ISIS has preyed on disenfranchised youth in poor Belgian neighborhoods like Molenbeek and Schaerbeek, offering them false promises of a better life elsewhere. They tout purpose, belonging and freedom to Muslim men and women between the ages of 18 and 29, who don't necessarily feel that they belong in Belgium.
The growth of Henneghien's group underscores how pervasive radicalization is in Brussels. In the three months since we last spoke to Geraldine, her group acquired nine more families that lost children to ISIS recruitment. That's a rate of three new families per month; each of their kids representing the potential for yet another homegrown attack.
"Now, we are 49 families," explains Henneghien. "We have families of children who went to Syria, but we stopped them before the departure. We have families of children who are living there. And we have families who have young people who died."

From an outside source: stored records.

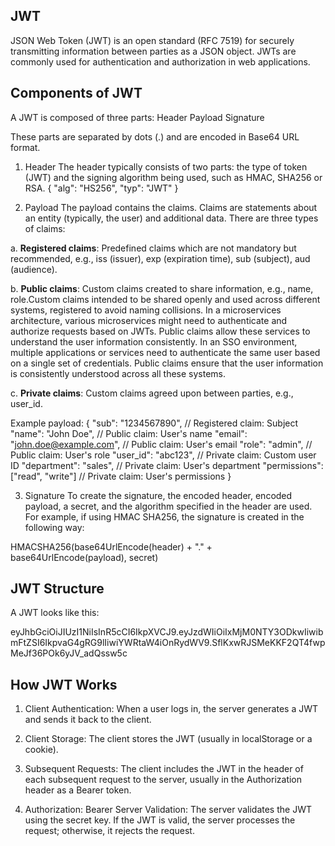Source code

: ## JWT
JSON Web Token (JWT) is an open standard (RFC 7519) for securely
transmitting information between parties as a JSON object. JWTs are
commonly used for authentication and authorization in web
applications.

## Components of JWT
A JWT is composed of three parts:
Header
Payload
Signature

These parts are separated by dots (.) and are encoded in Base64 URL format.

1. Header
The header typically consists of two parts: the type of token (JWT)
and the signing algorithm being used, such as HMAC, SHA256 or RSA.
{
 "alg": "HS256",
 "typ": "JWT"
}

2. Payload
The payload contains the claims. Claims are statements about an
entity (typically, the user) and additional data. There are three types of
claims:

a. **Registered claims**: Predefined claims which are not mandatory but
recommended, e.g., iss (issuer), exp (expiration time), sub (subject),
aud (audience).

b. **Public claims**: Custom claims created to share information, e.g.,
name, role.Custom claims intended to be shared openly and used
across different systems, registered to avoid naming collisions.
In a microservices architecture, various microservices might need to
authenticate and authorize requests based on JWTs. Public claims
allow these services to understand the user information consistently.
In an SSO environment, multiple applications or services need to
authenticate the same user based on a single set of credentials.
Public claims ensure that the user information is consistently
understood across all these systems.

c. **Private claims**: Custom claims agreed upon between parties, e.g.,
user_id.

Example payload:
{
 "sub": "1234567890", // Registered claim: Subject
 "name": "John Doe", // Public claim: User's name
 "email": "john.doe@example.com", // Public claim: User's email
 "role": "admin", // Public claim: User's role
 "user_id": "abc123", // Private claim: Custom user ID
 "department": "sales", // Private claim: User's department
 "permissions": ["read", "write"] // Private claim: User's permissions
}

3. Signature
To create the signature, the encoded header, encoded payload, a
secret, and the algorithm specified in the header are used. For
example, if using HMAC SHA256, the signature is created in the
following way:

HMACSHA256(base64UrlEncode(header) + "." + base64UrlEncode(payload), secret)

## JWT Structure
A JWT looks like this:

eyJhbGciOiJIUzI1NiIsInR5cCI6IkpXVCJ9.eyJzdWIiOiIxMjM0NTY3ODkwIiwibmFtZSI6IkpvaG4gRG9lIiwiYWRtaW4iOnRydWV9.SflKxwRJSMeKKF2QT4fwpMeJf36POk6yJV_adQssw5c

## How JWT Works

1. Client Authentication: When a user logs in, the server generates a JWT
and sends it back to the client.

2. Client Storage: The client stores the JWT (usually in localStorage or a
cookie).

3. Subsequent Requests: The client includes the JWT in the header of
each subsequent request to the server, usually in the Authorization
header as a Bearer token.

4. Authorization: Bearer <token>
Server Validation: The server validates the JWT using the secret key. If
the JWT is valid, the server processes the request; otherwise, it rejects
the request.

The group's mission has mushroomed since its inception, and is twofold: to provide support for heartbroken families ostracized from mainstream society, and to teach other families how to learn from their mistakes. That second calling now has Geraldine and the parents of other Belgian jihadists meeting with parliament.
"We are busy for the moment to change the thinking of the authorities. Because before, they let the message, 'Please don't come back. Because if you come back, you will go direct to prison," Henneghien explains. "And now we try to change the authorities and to say we want them to come back ... to give them a second chance."
Henneghien believes the only solution to the problem is to create a center for prevention. So far, however, she says the Belgian authorities have chosen to put their money elsewhere. Her group of parents tries to compensate for that, going into the schools to plead with Belgian teens that they not buy into recruiters' false promises. They are, of course, trying to reach teenagers, so that comes with challenges. The group's hope, however, is that by speaking with this at-risk demographic about the reality of the situation, they can prevent at least some unnecessary radicalizations.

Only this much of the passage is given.